--- START ---
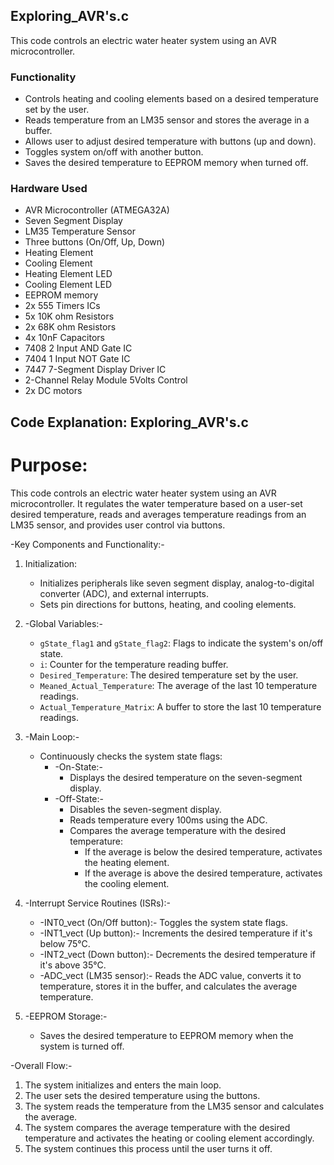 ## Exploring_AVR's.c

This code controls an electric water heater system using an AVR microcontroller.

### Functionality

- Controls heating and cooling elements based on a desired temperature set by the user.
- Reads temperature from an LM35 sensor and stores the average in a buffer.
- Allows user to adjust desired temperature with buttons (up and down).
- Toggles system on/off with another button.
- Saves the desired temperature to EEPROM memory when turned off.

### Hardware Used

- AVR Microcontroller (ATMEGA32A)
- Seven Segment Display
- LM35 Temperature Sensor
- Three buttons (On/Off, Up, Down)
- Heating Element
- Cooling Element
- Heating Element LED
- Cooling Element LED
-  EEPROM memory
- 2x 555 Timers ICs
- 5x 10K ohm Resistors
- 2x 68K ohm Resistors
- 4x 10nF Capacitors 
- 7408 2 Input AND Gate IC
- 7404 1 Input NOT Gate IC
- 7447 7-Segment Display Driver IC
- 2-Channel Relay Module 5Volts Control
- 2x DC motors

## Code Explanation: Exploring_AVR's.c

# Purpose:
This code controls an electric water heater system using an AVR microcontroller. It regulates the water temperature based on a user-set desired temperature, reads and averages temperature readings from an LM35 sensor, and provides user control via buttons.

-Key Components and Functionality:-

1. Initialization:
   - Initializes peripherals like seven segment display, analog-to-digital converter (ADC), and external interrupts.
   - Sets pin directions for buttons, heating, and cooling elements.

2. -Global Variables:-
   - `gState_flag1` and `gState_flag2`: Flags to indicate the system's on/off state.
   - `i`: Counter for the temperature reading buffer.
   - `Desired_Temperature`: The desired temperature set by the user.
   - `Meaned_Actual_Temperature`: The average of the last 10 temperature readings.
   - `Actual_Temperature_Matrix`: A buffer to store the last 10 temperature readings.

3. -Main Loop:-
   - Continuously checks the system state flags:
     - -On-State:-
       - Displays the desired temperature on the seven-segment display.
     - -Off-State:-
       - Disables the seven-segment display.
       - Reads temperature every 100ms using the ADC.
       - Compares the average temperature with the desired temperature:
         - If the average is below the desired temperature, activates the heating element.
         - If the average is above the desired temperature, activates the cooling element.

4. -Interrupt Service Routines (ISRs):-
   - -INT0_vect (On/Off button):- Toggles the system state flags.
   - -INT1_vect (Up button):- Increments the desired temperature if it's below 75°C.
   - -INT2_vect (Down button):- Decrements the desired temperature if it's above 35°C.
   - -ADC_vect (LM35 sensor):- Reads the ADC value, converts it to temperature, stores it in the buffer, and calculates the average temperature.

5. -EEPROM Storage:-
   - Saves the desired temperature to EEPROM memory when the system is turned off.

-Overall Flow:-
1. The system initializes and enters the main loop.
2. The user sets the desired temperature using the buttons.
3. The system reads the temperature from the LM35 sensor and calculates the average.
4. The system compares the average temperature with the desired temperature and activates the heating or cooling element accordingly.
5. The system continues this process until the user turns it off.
--- END ---
--- START ---
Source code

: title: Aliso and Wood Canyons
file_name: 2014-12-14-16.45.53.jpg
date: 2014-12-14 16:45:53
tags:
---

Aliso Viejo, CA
--- END ---
--- START ---
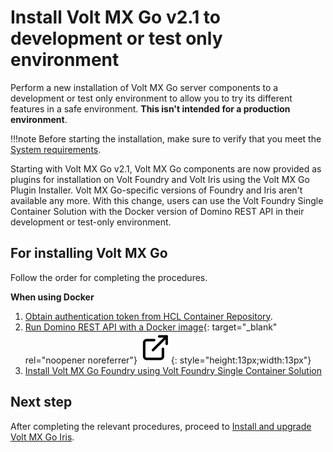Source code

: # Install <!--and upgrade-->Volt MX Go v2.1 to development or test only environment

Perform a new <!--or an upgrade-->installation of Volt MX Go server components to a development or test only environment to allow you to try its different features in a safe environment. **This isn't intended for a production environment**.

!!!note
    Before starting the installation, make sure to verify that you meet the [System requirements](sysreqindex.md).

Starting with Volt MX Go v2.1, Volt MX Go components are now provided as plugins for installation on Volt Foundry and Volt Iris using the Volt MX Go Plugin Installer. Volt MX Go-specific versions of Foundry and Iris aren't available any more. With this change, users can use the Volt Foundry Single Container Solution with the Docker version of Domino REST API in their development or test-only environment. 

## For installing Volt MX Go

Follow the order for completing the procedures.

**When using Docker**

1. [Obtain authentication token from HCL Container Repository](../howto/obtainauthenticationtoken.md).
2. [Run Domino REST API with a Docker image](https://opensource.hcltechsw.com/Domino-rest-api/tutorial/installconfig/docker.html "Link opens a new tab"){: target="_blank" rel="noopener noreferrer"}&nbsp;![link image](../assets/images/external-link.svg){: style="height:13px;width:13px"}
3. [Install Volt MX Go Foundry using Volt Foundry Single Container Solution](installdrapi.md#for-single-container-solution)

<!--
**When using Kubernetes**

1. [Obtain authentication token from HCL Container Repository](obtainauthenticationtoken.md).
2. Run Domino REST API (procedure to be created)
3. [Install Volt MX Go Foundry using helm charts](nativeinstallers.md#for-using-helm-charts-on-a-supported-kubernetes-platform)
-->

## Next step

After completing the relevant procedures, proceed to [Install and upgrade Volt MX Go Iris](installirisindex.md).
--- END ---
What you are asked to do | All lines above from the one containing "## Exploring_AVR's.c" up to and including the one containing "- 7404 1 Input NOT Gate IC" are to be set down exactly, and nothing else. Leave images out.

Expected answer |
 ## Exploring_AVR's.c

This code controls an electric water heater system using an AVR microcontroller.

### Functionality

- Controls heating and cooling elements based on a desired temperature set by the user.
- Reads temperature from an LM35 sensor and stores the average in a buffer.
- Allows user to adjust desired temperature with buttons (up and down).
- Toggles system on/off with another button.
- Saves the desired temperature to EEPROM memory when turned off.

### Hardware Used

- AVR Microcontroller (ATMEGA32A)
- Seven Segment Display
- LM35 Temperature Sensor
- Three buttons (On/Off, Up, Down)
- Heating Element
- Cooling Element
- Heating Element LED
- Cooling Element LED
-  EEPROM memory
- 2x 555 Timers ICs
- 5x 10K ohm Resistors
- 2x 68K ohm Resistors
- 4x 10nF Capacitors 
- 7408 2 Input AND Gate IC
- 7404 1 Input NOT Gate IC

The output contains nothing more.